Batch setting the projection definition of a folder full of Shapefiles_Python Geospatial Analysis Cookbook-QQ阅读男生轻小说网

上QQ阅读APP看书，第一时间看更新

Batch setting the projection definition of a folder full of Shapefiles

Working with one Shapefile is fine but working with tens or hundreds of files is something else. In such a scenario, we'll need automation to get a job done fast.

We have a folder that contains several Shapefiles that are all in the same coordinate system but do not have a .prj file. We want to create a .prj file for each Shapefile in the current directory.

This script is a modified version of the previous code example that could write a .prj file for a single Shapefile into a batch process that can run over several Shapefiles.

How to do it...

We have a folder with many Shapefiles and we would like to create a new .prj file for each Shapefile in this folder, so let's get started:

Create a new Python file named ch02_05_batch_shp_prj.py in your /ch02/code/working/ directory and add the following code:

#!/usr/bin/env python
# -*- coding: utf-8 -*-

import urllib
import os
from osgeo import osr


def create_epsg_wkt_esri(epsg):
    """
    Get the ESRI formatted .prj definition
    usage create_epsg_wkt(4326)

    We use the http://spatialreference.org/ref/epsg/4326/esriwkt/

    """
    spatial_ref = osr.SpatialReference()
    spatial_ref.ImportFromEPSG(epsg)

    # transform projection format to ESRI .prj style
    spatial_ref.MorphToESRI()

    # export to WKT
    wkt_epsg = spatial_ref.ExportToWkt()

    return wkt_epsg


# Optional method to get EPGS as wkt from a web service
def get_epsg_code(epsg):
    """
    Get the ESRI formatted .prj definition
    usage get_epsg_code(4326)

    We use the http://spatialreference.org/ref/epsg/4326/esriwkt/

    """
    web_url = "http://spatialreference.org/ref/epsg/{0}/esriwkt/".format(epsg)
    f = urllib.urlopen(web_url)
    return f.read()


# Here we write out a new .prj file with the same name
# as our Shapefile named "schools" in this example
def write_prj_file(folder_name, shp_filename, epsg):
    """
    input the name of a Shapefile without the .shp
    input the EPSG code number as an integer

    usage  write_prj_file(<ShapefileName>,<EPSG CODE>)

    """

    in_shp_name = "/{0}.prj".format(shp_filename)
    full_path_name = folder_name + in_shp_name

    with open(full_path_name, "w") as prj:
        epsg_code = create_epsg_wkt_esri(epsg)
        prj.write(epsg_code)
        print ("done writing projection definition : " + epsg_code)

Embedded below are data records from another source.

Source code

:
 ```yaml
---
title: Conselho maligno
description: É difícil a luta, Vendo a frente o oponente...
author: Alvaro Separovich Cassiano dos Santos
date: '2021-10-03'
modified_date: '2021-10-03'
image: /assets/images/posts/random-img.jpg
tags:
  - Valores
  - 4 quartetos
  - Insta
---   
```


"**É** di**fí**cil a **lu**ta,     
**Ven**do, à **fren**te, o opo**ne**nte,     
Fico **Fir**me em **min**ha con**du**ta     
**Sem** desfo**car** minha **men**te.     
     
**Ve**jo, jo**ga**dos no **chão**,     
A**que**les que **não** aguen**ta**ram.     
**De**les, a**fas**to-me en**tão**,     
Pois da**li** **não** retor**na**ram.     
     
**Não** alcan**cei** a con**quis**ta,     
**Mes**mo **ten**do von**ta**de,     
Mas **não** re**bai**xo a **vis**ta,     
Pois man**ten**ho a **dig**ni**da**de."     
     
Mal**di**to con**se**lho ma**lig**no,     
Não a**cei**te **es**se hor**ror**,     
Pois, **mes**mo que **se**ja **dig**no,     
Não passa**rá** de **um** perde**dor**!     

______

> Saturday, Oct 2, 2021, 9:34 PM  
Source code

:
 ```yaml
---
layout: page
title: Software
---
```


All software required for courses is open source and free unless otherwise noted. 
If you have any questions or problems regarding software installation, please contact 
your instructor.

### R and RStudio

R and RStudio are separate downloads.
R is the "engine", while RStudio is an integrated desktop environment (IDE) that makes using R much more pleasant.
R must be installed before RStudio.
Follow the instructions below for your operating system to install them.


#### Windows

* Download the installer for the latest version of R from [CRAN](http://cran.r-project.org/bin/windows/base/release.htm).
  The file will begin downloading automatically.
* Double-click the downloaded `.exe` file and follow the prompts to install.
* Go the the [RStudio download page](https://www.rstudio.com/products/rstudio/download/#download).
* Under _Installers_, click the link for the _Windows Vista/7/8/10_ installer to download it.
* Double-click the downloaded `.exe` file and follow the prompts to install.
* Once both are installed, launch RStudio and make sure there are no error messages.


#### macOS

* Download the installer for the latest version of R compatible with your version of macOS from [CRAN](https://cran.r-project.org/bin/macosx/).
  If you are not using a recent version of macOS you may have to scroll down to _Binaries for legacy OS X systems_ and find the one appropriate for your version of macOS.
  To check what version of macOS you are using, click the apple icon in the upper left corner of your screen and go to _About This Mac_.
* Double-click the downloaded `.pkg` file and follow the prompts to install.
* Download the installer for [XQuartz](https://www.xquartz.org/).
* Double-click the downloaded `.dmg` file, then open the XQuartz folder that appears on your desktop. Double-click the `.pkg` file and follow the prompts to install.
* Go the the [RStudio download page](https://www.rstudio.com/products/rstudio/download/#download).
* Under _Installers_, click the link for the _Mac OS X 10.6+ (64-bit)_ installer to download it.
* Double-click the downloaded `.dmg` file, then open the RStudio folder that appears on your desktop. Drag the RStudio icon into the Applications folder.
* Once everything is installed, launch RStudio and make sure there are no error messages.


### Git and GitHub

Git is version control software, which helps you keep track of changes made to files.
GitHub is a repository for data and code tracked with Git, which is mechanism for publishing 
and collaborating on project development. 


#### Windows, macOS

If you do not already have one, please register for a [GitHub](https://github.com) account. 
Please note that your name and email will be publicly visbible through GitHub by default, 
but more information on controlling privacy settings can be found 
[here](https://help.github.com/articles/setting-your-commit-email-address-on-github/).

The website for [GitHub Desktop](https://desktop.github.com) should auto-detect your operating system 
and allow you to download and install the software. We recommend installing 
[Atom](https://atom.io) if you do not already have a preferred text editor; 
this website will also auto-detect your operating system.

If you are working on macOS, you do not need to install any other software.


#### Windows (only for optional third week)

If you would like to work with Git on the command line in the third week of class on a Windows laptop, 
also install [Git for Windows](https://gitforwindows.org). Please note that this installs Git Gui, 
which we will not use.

def run_batch_define_prj(folder_location, epsg):
    """
    input path to the folder location containing
    all of your Shapefiles

    usage  run_batch_define_prj("../geodata/no_prj")

    """

    # variable to hold our list of shapefiles
    shapefile_list = []

    # loop through the directory and find shapefiles
    # for each found shapefile write it to a list
    # remove the .shp ending so we do not end up with 
    # file names such as .shp.prj
    for shp_file in os.listdir(folder_location):
        if shp_file.endswith('.shp'):
            filename_no_ext = os.path.splitext(shp_file)[0]
            shapefile_list.append(filename_no_ext)

    # loop through the list of shapefiles and write
    # the new .prj for each shapefile
    for shp in shapefile_list:
        write_prj_file(folder_location, shp, epsg)


# Windows users please use the full path
# Linux users can also use full path        
run_batch_define_prj("c:/02_DEV/01_projects/04_packt/ch02/geodata/no_prj/", 4326)

How it works...

Using the standard urllib Python module, we can access an EPSG code via the Web and write this definition to a .prj file. We need to create a list of Shapefiles that we want to define .prj for and then create a .prj file for each Shapefile in this list.

The get_epsg_code(epsg) function returns the ESPG code text definition that we need. The write_prj_file(shp_filename, epsg) function takes two parameters, the Shapefile name and the EPSG code, writing out the .prj file to disk.

Next, we'll create an empty list to store the list of Shapefiles, switch to the directory where the Shapefiles are stored, and then list all the Shapefiles that currently in this directory.

Our for loop then populates the Shapefile list with the filenames without the .shp extension. Finally, the last for loop takes us through each Shapefile and calls our function to write each .prj file for each Shapefile in the list.